Chad has now spoken to them twice. If it hurts my dog who is in my yard on a leash, wouldn't they have to pay for that?

Granted, theirs is not the only dog who regularly gets out and roams the neighborhood. A neighbor down the street has two little dust mop dogs that are frequently pooping in our yard, and the other day there was a little gray terrier I had never even seen before sniffing around on our porch. Last summer before we got Lady there was a bull mastiff in the yard.
(I don't know if you know just how big those dogs are - but here's a picture)


And maybe their owners would say "Oh, they would never hurt anyone or another dog" But how do I know that? When they come charging into my yard, or when they're big enough to put a saddle on, I'm going to be concerned. I watched a dog at puppy training class attack another dog while we were all standing around. The trainer got there in a split second and there was no physical harm done, but still. Dogs are still unpredictable. Big dogs even more so. And if you can't control it even when you DO have it on a leash, there's a problem.

I don't want them to have their dog taken away, and I don't even want them to get rid of it - but is it too much to ask to put it on a leash or in a cage?!

And there are cats ALL OVER the neighborhood. But that's a different story.

SO. What do we do? (There's a post on Craigslist today from our town advertising a very similar-sounding dog for sale - I'm suspicious that it's the same dog....)

3 comments:

Anonymous said...

Does Ammon even have a leash law? You've moved away from the regulated East where we require people to keep their dogs from bothering others. Other places seem to take a more laissez faire attitude and you're just supposed to accept that dogs will charge you while you're out walking and poop in your yard. I quickly discovered that you can't go for a walk in Arkansas if you're afraid of roaming dogs.

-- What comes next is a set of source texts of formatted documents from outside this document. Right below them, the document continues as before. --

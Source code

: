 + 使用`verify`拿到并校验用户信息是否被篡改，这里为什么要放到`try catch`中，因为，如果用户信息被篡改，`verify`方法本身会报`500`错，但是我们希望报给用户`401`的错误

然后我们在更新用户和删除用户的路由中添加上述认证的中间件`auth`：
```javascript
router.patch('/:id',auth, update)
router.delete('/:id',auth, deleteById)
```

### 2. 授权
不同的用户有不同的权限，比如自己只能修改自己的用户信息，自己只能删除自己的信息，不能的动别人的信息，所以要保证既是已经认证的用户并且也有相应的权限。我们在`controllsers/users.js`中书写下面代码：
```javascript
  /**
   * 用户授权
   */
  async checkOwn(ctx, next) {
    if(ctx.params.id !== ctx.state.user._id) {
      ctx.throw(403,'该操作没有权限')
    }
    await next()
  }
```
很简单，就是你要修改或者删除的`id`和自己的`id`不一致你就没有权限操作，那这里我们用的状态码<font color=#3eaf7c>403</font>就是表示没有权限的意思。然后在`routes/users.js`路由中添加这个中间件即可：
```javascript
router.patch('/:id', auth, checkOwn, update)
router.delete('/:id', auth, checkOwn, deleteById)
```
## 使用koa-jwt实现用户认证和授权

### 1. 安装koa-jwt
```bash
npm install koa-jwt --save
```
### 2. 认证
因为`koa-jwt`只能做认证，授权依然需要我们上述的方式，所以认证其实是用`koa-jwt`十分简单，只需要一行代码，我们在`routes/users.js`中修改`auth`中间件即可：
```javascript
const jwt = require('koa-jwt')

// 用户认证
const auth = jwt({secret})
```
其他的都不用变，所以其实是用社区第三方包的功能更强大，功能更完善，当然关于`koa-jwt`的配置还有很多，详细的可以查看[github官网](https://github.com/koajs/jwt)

You could take the uninvited dog to the pound. Maybe it would get its owner's attention if they had to pay to get it back or they might just leave it there. I don't know how you deal with neighbor's who won't respond to your reasonable concerns. We asked our neighbor to fence their in-ground pool when you were two. They told Dad it was our problem to keep you from drowning in their pool. So we had to pay to put up our own fence because we preferred you not drown (even though by law they were required to fence their pool).

You could get a monster water-gun, that wouldn't hurt the dog but might discourage it from coming toward you.

Anonymous said...

There shouldn't be an apostrophe in "neighbor's" in the previous comment.

ottspot said...

We have leash laws...both of my neighborhood friends with dogs have had the police called on them because their dogs were off leash (and it was an accident and only for about 2 minutes). Also, I once watched a small claims case in Orem where a dog came into someone's yard and was ahem..trying to mate with this someone's dog. And the yard owner shot the other dog and injured it badly. The other owner wanted the dog's medical bills paid but that owner lost because "the dog should have been on a leash." So there you go. I, however, was a little concerned that the judge never even mentioned any problem with discharging a firearm in the middle of a residential neighborhood.